**YOUR ASSIGNMENT**:
Say how many lines in the material below include "takeStruct". The answer is the number alone.
====================
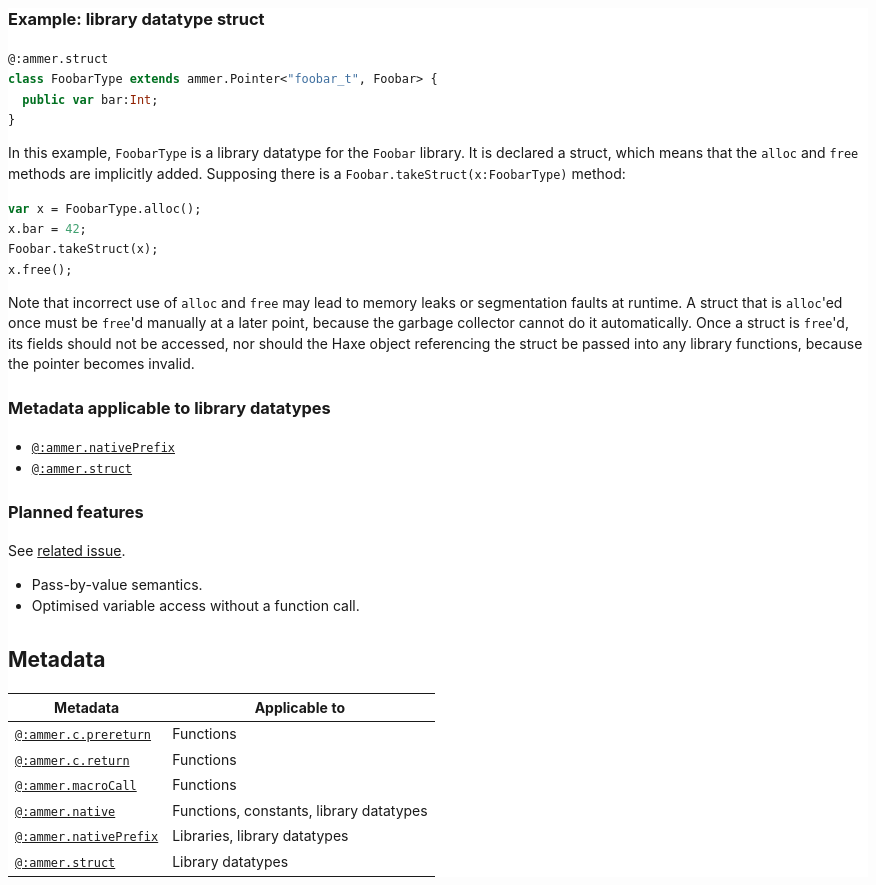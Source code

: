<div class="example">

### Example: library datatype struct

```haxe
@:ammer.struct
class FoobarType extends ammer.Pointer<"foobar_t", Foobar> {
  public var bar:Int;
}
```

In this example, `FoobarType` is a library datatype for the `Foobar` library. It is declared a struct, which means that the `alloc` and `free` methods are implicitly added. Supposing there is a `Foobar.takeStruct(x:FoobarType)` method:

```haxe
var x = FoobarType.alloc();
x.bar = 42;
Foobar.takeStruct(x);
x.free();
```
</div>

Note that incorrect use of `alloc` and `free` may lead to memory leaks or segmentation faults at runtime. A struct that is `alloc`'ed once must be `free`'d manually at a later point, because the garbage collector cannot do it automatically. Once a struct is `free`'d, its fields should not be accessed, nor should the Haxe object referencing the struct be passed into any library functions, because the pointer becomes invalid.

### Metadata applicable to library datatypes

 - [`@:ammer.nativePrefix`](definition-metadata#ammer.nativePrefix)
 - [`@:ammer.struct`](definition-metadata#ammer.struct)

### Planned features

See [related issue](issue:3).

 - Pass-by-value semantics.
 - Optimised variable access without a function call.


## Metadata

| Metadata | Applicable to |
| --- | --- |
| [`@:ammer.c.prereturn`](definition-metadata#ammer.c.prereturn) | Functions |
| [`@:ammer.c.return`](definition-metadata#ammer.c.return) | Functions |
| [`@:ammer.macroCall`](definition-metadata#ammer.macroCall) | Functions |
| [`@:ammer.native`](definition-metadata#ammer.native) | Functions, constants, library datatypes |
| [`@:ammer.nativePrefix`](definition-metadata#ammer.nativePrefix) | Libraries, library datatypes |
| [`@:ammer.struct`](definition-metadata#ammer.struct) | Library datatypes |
====================
**RESPONSE TO THIS TASK**:
2